Matthew Whittall died in 1922. Gertrude Whittall donated Juniper Hill to the Masonic Grand Lodge of Massachusetts for use as a hospital. In 1976, Shrewsbury bought the hospital and grounds, demolished the building, and created Prospect Park.

After living in Boston for a time, in 1934, Whittall moved to Washington, D.C., where she spent the rest of her life, living in the Shoreham Hotel, then the Sheraton-Park Hotel.

== Philanthropy ==

Whittall's lifelong devotion to chamber music began with a performance by the Flonzaley Quartet at Whittall Manor in 1908. In Washington, D.C., she was known for the musical soirées she hosted.

Encouraged by Librarian of Congress Herbert Putnam, Whittall donated four Stradivari instruments to the Library of Congress in 1935, and a fifth in 1937. They were three violins, one viola, and one violoncello:

- 1697 “Castelbarco” violoncello
- 1699 “Castelbarco” violin
- 1700 “Ward" violin
- 1704 “Betts" violin
- 1727 “Cassavetti” viola
Each instrument was accompanied by a bow created by François Tourte. She also donated a large collection of manuscripts and correspondence by numerous composers, including Brahms and Mendlelssohn. She funded a foundation to support her donations and public concerts, as well as the construction of the Library's Whittall Pavilion. She stipulated that the instruments were not to leave the Library, so the Library engaged a resident string quartet, initially the Budapest String Quartet in 1940, then the Juilliard String Quartet in 1962. In 2003, the Library ended the resident quartet in favor of having numerous visiting musicians perform using the instruments.

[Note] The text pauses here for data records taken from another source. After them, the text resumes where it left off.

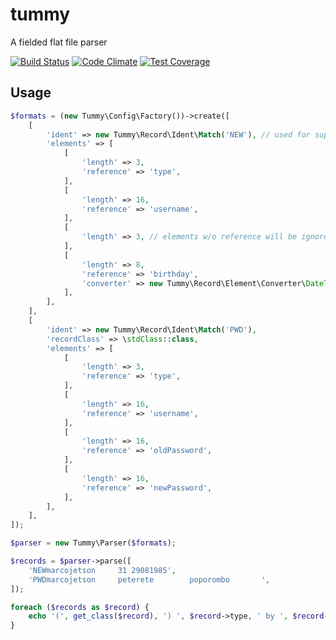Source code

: # tummy

A fielded flat file parser

[![Build Status](https://travis-ci.org/marcojetson/tummy.svg?branch=master)](https://travis-ci.org/marcojetson/tummy)
[![Code Climate](https://codeclimate.com/github/marcojetson/tummy/badges/gpa.svg)](https://codeclimate.com/github/marcojetson/tummy)
[![Test Coverage](https://codeclimate.com/github/marcojetson/tummy/badges/coverage.svg)](https://codeclimate.com/github/marcojetson/tummy/coverage)

## Usage

```php
$formats = (new Tummy\Config\Factory())->create([
    [
        'ident' => new Tummy\Record\Ident\Match('NEW'), // used for supporting multiple record formats in a single file
        'elements' => [
            [
                'length' => 3,
                'reference' => 'type',
            ],
            [
                'length' => 16,
                'reference' => 'username',
            ],
            [
                'length' => 3, // elements w/o reference will be ignored
            ],
            [
                'length' => 8,
                'reference' => 'birthday',
                'converter' => new Tummy\Record\Element\Converter\DateTime('dmY'),
            ],
        ],
    ],
    [
        'ident' => new Tummy\Record\Ident\Match('PWD'),
        'recordClass' => \stdClass::class,
        'elements' => [
            [
                'length' => 3,
                'reference' => 'type',
            ],
            [
                'length' => 16,
                'reference' => 'username',
            ],
            [
                'length' => 16,
                'reference' => 'oldPassword',
            ],
            [
                'length' => 16,
                'reference' => 'newPassword',
            ],
        ],
    ],
]);

$parser = new Tummy\Parser($formats);

$records = $parser->parse([
    'NEWmarcojetson     31 29081985',
    'PWDmarcojetson     peterete        poporombo       ',
]);

foreach ($records as $record) {
    echo '(', get_class($record), ') ', $record->type, ' by ', $record->username, PHP_EOL;
}
```
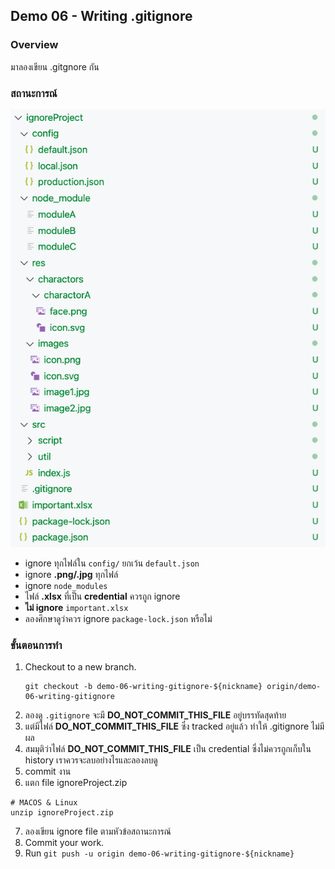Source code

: ## Demo 06 - Writing .gitignore
### Overview
มาลองเขียน .gitgnore กัน

### สถานะการณ์
![demo-06-writing-gitignore](../../images/demo-06-writing-gitignore.png)
- ignore ทุกไฟล์ใน `config/` ยกเว้น `default.json`
- ignore **.png/.jpg** ทุกไฟล์
- ignore `node_modules`
- ไฟล์ **.xlsx** ที่เป็น **credential** ควรถูก ignore
- **ไม่ ignore** `important.xlsx`
- ลองศึกษาดูว่าควร ignore `package-lock.json` หรือไม่

### ขั้นตอนการทำ 
1. Checkout to a new branch.
   ```
   git checkout -b demo-06-writing-gitignore-${nickname} origin/demo-06-writing-gitignore
   ```
2. ลองดู `.gitignore` จะมี **DO_NOT_COMMIT_THIS_FILE** อยู่บรรทัดสุดท้าย
3. แต่มีไฟล์ **DO_NOT_COMMIT_THIS_FILE** ซึ่ง tracked อยู่แล้ว ทำให้ .gitignore ไม่มีผล
4. สมมุติว่าไฟล์ **DO_NOT_COMMIT_THIS_FILE** เป็น credential ซึ่งไม่ควรถูกเก็บใน history เราควรจะลบอย่างไรและลองลบดู
5. commit งาน
6. แตก file ignoreProject.zip
  ```
  # MACOS & Linux
  unzip ignoreProject.zip
  ```
7. ลองเขียน ignore file ตามหัวข้อสถานะการณ์
8. Commit your work.
9. Run `git push -u origin demo-06-writing-gitignore-${nickname}`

In 1950, she created the Gertrude Clarke Whittall Poetry and Literature Fund to support readings, lectures, and other events at the Library. Through her philanthropy she became friends with poet Robert Frost. She later said that they had made a pact: "We both enjoyed so much what we are doing here that we couldn't imagine the next world's being any better, so we agreed that if we didn't like the hereafter, we'd just come back."

== Death ==
Gertrude Clarke Whittall died on June 29, 1965, in Washington, D.C.